» Directions
Report every line below that carries the word "della".

*** Input for this task Section Begins ***

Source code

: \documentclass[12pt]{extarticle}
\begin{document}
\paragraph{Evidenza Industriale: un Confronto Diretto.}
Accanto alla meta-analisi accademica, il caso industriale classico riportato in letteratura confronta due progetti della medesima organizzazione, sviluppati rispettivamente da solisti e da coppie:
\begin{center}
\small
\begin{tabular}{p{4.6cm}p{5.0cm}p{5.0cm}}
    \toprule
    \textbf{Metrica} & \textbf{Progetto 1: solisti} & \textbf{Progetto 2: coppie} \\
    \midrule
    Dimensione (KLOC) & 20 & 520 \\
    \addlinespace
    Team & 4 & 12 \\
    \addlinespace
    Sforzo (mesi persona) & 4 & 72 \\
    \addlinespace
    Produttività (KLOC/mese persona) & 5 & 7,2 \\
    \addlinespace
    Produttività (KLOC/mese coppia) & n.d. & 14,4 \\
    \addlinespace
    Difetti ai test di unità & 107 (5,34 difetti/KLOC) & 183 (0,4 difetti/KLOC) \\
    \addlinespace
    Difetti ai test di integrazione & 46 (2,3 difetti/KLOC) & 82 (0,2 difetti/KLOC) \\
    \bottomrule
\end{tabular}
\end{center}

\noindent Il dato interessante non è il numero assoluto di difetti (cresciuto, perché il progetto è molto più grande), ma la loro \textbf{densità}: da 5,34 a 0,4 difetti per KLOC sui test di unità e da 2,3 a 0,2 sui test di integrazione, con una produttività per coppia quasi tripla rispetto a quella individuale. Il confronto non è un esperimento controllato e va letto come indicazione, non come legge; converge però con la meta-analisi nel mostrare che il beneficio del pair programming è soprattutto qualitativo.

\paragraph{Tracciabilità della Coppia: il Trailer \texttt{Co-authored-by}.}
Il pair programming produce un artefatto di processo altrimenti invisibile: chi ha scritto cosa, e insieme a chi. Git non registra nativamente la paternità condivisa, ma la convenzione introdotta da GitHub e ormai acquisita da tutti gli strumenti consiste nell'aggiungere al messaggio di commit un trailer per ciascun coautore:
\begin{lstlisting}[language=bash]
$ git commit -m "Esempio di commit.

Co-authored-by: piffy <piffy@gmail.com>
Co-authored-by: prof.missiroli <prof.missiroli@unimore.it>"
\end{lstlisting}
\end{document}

*** Input for this task Section Ends ***

» Completed exercise
Accanto alla meta-analisi accademica, il caso industriale classico riportato in letteratura confronta due progetti della medesima organizzazione, sviluppati rispettivamente da solisti e da coppie:
\paragraph{Tracciabilità della Coppia: il Trailer \texttt{Co-authored-by}.}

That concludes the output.